▼▼▼

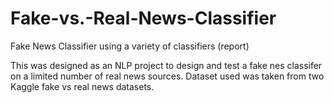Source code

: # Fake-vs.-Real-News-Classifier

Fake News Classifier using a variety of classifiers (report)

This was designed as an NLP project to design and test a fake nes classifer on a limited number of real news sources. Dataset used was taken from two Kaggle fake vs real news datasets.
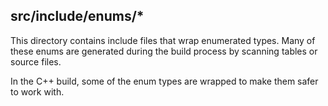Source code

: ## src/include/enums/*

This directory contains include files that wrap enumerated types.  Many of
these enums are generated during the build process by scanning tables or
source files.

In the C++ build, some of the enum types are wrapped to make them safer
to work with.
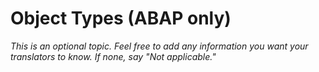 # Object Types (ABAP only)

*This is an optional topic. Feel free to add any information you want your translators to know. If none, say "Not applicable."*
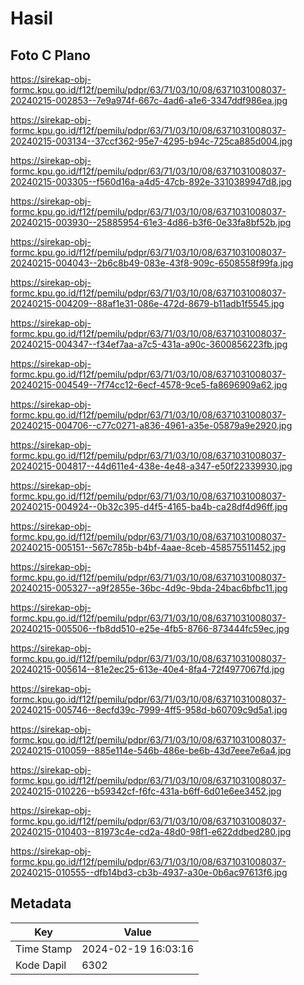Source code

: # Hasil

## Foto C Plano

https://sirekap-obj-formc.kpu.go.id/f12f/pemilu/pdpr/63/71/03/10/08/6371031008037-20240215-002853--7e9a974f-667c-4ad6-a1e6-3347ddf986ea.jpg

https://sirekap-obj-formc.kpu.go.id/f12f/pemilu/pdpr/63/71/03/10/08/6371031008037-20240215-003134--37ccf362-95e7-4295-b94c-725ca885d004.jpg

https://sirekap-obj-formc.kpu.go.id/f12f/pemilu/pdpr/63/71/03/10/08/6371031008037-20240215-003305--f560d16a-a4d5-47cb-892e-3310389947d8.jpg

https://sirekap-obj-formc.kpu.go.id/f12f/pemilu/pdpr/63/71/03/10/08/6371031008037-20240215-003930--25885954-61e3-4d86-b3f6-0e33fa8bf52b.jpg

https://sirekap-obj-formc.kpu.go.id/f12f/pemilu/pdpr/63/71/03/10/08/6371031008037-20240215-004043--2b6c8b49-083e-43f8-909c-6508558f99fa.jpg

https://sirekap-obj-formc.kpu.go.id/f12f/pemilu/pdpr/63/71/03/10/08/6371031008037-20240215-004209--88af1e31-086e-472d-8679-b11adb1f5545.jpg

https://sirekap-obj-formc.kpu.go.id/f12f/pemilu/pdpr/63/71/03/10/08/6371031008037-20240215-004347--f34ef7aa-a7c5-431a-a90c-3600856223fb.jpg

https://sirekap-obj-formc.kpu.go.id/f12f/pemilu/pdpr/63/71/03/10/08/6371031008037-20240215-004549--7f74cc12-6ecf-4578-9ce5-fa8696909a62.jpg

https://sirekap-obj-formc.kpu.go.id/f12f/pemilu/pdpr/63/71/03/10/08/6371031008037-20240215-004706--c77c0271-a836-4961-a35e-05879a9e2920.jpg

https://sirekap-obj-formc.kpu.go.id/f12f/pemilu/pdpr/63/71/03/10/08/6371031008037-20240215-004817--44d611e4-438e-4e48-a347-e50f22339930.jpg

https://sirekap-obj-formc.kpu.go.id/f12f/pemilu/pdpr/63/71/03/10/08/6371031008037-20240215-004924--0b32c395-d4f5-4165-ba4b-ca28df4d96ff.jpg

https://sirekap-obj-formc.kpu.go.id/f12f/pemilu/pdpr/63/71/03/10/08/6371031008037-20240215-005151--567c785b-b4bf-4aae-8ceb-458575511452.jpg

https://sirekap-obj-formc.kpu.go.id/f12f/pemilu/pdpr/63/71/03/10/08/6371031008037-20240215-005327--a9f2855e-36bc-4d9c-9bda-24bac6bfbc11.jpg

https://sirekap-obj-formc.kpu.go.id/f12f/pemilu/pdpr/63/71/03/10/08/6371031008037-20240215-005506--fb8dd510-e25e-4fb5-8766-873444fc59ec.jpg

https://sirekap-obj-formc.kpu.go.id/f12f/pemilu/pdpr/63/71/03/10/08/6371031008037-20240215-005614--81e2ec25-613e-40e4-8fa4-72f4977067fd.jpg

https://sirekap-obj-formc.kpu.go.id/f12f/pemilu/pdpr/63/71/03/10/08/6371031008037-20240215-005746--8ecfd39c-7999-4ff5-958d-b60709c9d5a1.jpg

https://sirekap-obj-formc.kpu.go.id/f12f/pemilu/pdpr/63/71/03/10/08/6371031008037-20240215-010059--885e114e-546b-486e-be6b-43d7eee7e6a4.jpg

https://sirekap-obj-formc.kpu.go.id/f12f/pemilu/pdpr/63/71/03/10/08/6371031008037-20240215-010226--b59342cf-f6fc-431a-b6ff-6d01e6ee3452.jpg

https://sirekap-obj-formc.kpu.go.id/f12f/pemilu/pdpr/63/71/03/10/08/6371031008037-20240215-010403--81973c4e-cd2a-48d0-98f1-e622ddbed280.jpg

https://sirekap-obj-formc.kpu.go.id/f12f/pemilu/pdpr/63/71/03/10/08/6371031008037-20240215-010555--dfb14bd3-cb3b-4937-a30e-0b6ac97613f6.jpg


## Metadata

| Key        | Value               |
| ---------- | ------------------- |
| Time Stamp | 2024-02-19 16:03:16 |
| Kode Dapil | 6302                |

▲▲▲

**What you have to do**
Pictures are to be omitted; set down the rest of the entries exactly as given.

**Answer box**
Source code

: # Fake-vs.-Real-News-Classifier

Fake News Classifier using a variety of classifiers (report)

This was designed as an NLP project to design and test a fake nes classifer on a limited number of real news sources. Dataset used was taken from two Kaggle fake vs real news datasets.
Source code

: ## src/include/enums/*

This directory contains include files that wrap enumerated types.  Many of
these enums are generated during the build process by scanning tables or
source files.

In the C++ build, some of the enum types are wrapped to make them safer
to work with.
 # Object Types (ABAP only)

*This is an optional topic. Feel free to add any information you want your translators to know. If none, say "Not applicable."*
Source code

: # Hasil

## Foto C Plano

https://sirekap-obj-formc.kpu.go.id/f12f/pemilu/pdpr/63/71/03/10/08/6371031008037-20240215-002853--7e9a974f-667c-4ad6-a1e6-3347ddf986ea.jpg

https://sirekap-obj-formc.kpu.go.id/f12f/pemilu/pdpr/63/71/03/10/08/6371031008037-20240215-003134--37ccf362-95e7-4295-b94c-725ca885d004.jpg

https://sirekap-obj-formc.kpu.go.id/f12f/pemilu/pdpr/63/71/03/10/08/6371031008037-20240215-003305--f560d16a-a4d5-47cb-892e-3310389947d8.jpg

https://sirekap-obj-formc.kpu.go.id/f12f/pemilu/pdpr/63/71/03/10/08/6371031008037-20240215-003930--25885954-61e3-4d86-b3f6-0e33fa8bf52b.jpg

https://sirekap-obj-formc.kpu.go.id/f12f/pemilu/pdpr/63/71/03/10/08/6371031008037-20240215-004043--2b6c8b49-083e-43f8-909c-6508558f99fa.jpg

https://sirekap-obj-formc.kpu.go.id/f12f/pemilu/pdpr/63/71/03/10/08/6371031008037-20240215-004209--88af1e31-086e-472d-8679-b11adb1f5545.jpg

https://sirekap-obj-formc.kpu.go.id/f12f/pemilu/pdpr/63/71/03/10/08/6371031008037-20240215-004347--f34ef7aa-a7c5-431a-a90c-3600856223fb.jpg

https://sirekap-obj-formc.kpu.go.id/f12f/pemilu/pdpr/63/71/03/10/08/6371031008037-20240215-004549--7f74cc12-6ecf-4578-9ce5-fa8696909a62.jpg

https://sirekap-obj-formc.kpu.go.id/f12f/pemilu/pdpr/63/71/03/10/08/6371031008037-20240215-004706--c77c0271-a836-4961-a35e-05879a9e2920.jpg

https://sirekap-obj-formc.kpu.go.id/f12f/pemilu/pdpr/63/71/03/10/08/6371031008037-20240215-004817--44d611e4-438e-4e48-a347-e50f22339930.jpg

https://sirekap-obj-formc.kpu.go.id/f12f/pemilu/pdpr/63/71/03/10/08/6371031008037-20240215-004924--0b32c395-d4f5-4165-ba4b-ca28df4d96ff.jpg

https://sirekap-obj-formc.kpu.go.id/f12f/pemilu/pdpr/63/71/03/10/08/6371031008037-20240215-005151--567c785b-b4bf-4aae-8ceb-458575511452.jpg

https://sirekap-obj-formc.kpu.go.id/f12f/pemilu/pdpr/63/71/03/10/08/6371031008037-20240215-005327--a9f2855e-36bc-4d9c-9bda-24bac6bfbc11.jpg

https://sirekap-obj-formc.kpu.go.id/f12f/pemilu/pdpr/63/71/03/10/08/6371031008037-20240215-005506--fb8dd510-e25e-4fb5-8766-873444fc59ec.jpg

https://sirekap-obj-formc.kpu.go.id/f12f/pemilu/pdpr/63/71/03/10/08/6371031008037-20240215-005614--81e2ec25-613e-40e4-8fa4-72f4977067fd.jpg

https://sirekap-obj-formc.kpu.go.id/f12f/pemilu/pdpr/63/71/03/10/08/6371031008037-20240215-005746--8ecfd39c-7999-4ff5-958d-b60709c9d5a1.jpg

https://sirekap-obj-formc.kpu.go.id/f12f/pemilu/pdpr/63/71/03/10/08/6371031008037-20240215-010059--885e114e-546b-486e-be6b-43d7eee7e6a4.jpg

https://sirekap-obj-formc.kpu.go.id/f12f/pemilu/pdpr/63/71/03/10/08/6371031008037-20240215-010226--b59342cf-f6fc-431a-b6ff-6d01e6ee3452.jpg

https://sirekap-obj-formc.kpu.go.id/f12f/pemilu/pdpr/63/71/03/10/08/6371031008037-20240215-010403--81973c4e-cd2a-48d0-98f1-e622ddbed280.jpg

https://sirekap-obj-formc.kpu.go.id/f12f/pemilu/pdpr/63/71/03/10/08/6371031008037-20240215-010555--dfb14bd3-cb3b-4937-a30e-0b6ac97613f6.jpg


## Metadata

| Key        | Value               |
| ---------- | ------------------- |
| Time Stamp | 2024-02-19 16:03:16 |
| Kode Dapil | 6302                |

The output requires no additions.